Work to be completed:
Report how many lines below include the string "with". Please keep the reply to that number.

Source information:
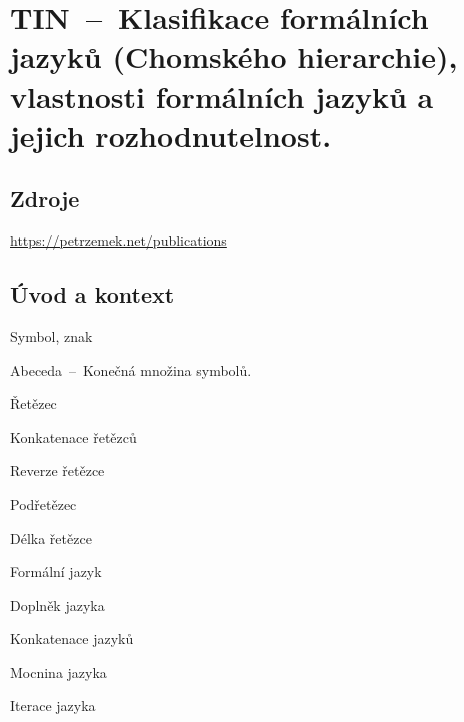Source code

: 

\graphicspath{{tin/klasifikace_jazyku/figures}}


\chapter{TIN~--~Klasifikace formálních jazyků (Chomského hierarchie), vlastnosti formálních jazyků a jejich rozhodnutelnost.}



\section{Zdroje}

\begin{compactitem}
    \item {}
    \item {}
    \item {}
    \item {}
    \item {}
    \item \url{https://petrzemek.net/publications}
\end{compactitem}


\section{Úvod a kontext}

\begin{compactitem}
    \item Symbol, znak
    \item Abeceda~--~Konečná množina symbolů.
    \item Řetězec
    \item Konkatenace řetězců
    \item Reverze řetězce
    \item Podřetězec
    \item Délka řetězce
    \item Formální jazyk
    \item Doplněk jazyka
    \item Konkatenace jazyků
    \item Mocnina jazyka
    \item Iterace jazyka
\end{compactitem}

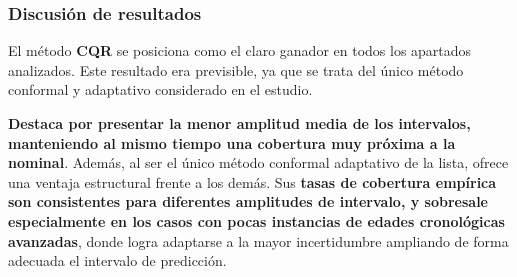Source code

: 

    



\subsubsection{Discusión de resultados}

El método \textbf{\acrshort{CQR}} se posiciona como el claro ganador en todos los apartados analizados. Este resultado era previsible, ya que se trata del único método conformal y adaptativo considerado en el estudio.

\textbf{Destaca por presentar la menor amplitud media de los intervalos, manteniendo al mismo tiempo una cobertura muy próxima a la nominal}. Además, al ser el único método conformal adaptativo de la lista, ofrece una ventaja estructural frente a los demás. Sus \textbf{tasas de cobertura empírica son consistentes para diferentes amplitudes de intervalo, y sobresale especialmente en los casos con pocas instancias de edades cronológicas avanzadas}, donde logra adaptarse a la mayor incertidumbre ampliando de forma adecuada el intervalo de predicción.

* * *

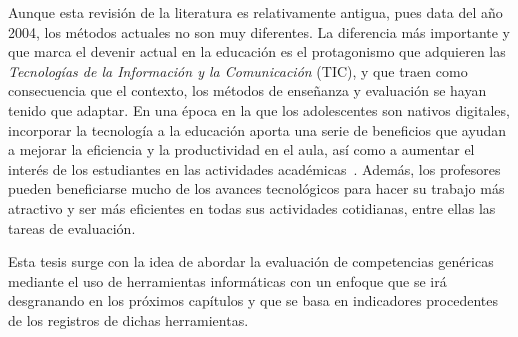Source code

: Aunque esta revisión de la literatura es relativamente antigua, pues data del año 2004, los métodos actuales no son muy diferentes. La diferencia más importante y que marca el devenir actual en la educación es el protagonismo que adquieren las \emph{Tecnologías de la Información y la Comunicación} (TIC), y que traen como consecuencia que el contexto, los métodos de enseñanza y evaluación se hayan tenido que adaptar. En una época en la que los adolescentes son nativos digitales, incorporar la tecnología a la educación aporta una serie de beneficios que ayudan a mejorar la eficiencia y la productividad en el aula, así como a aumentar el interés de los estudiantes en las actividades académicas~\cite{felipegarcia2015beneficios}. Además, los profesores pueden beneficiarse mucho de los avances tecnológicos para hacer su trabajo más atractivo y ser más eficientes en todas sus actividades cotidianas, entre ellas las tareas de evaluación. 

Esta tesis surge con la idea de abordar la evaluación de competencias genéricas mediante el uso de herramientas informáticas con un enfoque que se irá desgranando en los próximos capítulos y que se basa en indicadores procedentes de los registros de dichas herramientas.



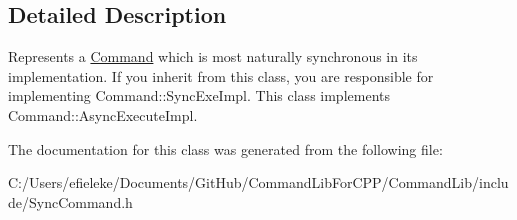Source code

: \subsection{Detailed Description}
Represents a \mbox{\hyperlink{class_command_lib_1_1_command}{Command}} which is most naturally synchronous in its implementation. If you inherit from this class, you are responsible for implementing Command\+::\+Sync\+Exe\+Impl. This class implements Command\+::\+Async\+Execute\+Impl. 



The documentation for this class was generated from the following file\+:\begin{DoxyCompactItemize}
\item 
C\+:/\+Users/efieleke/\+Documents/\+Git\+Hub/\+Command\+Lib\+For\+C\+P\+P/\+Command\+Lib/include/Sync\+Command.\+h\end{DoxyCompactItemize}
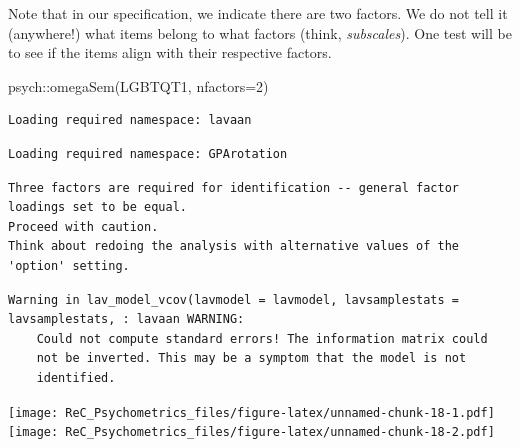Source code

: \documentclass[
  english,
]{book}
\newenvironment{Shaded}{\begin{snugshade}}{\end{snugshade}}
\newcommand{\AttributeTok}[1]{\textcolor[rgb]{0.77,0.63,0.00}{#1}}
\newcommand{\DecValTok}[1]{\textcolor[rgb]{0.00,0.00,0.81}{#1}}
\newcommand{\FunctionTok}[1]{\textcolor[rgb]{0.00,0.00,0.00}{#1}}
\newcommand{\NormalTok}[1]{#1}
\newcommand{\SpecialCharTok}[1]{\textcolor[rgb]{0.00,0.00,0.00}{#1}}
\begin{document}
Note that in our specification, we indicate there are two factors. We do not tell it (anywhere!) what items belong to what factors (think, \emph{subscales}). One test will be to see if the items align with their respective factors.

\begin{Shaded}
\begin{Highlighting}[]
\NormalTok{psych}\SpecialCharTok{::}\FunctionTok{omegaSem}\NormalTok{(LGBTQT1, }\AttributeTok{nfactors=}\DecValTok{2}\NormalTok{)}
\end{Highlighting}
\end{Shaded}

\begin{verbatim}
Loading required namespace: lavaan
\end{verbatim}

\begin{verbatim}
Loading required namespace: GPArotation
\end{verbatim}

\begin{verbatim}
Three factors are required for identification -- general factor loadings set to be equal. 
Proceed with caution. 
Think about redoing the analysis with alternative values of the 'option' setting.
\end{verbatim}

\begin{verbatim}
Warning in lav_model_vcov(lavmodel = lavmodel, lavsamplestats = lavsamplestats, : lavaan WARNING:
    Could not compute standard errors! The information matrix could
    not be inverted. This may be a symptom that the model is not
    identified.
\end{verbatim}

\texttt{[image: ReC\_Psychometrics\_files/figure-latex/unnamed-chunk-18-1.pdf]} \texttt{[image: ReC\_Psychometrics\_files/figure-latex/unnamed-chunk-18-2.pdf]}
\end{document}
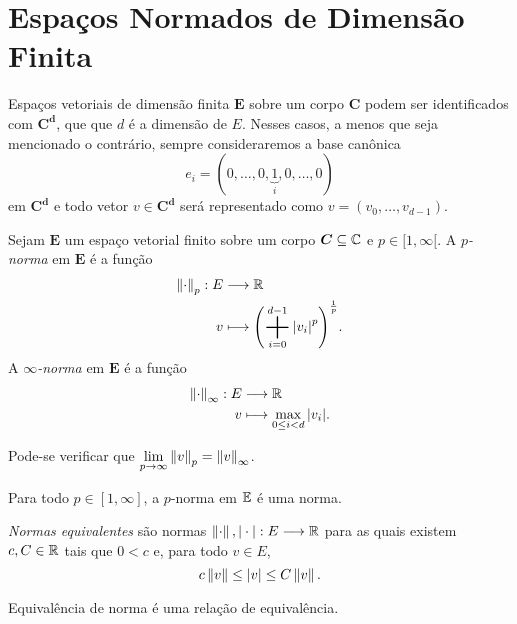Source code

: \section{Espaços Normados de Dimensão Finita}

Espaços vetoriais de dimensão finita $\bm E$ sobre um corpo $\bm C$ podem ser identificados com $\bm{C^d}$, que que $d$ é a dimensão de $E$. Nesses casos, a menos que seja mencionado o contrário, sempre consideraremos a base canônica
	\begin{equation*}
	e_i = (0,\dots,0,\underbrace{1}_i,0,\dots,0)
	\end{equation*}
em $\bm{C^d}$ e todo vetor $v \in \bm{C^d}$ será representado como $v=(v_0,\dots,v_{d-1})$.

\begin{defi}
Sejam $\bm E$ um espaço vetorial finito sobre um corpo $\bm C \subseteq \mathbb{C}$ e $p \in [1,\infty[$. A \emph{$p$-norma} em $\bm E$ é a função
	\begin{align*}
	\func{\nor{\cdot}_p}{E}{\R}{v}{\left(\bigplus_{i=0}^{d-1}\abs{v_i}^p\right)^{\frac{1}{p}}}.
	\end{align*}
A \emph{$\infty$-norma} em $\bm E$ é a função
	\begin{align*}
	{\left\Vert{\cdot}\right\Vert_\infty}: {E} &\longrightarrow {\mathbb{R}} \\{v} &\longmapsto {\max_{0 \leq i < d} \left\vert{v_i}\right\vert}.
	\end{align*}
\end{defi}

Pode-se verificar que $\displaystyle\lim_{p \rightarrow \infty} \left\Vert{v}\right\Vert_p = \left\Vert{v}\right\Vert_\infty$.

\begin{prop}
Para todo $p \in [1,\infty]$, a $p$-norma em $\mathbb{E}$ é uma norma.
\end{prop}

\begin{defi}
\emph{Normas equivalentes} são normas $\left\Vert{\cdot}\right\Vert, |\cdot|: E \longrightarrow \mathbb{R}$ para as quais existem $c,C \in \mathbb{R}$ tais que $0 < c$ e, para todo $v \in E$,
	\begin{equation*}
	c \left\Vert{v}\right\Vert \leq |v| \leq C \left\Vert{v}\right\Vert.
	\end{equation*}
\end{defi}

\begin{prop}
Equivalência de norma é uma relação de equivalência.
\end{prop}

Exercise response:
3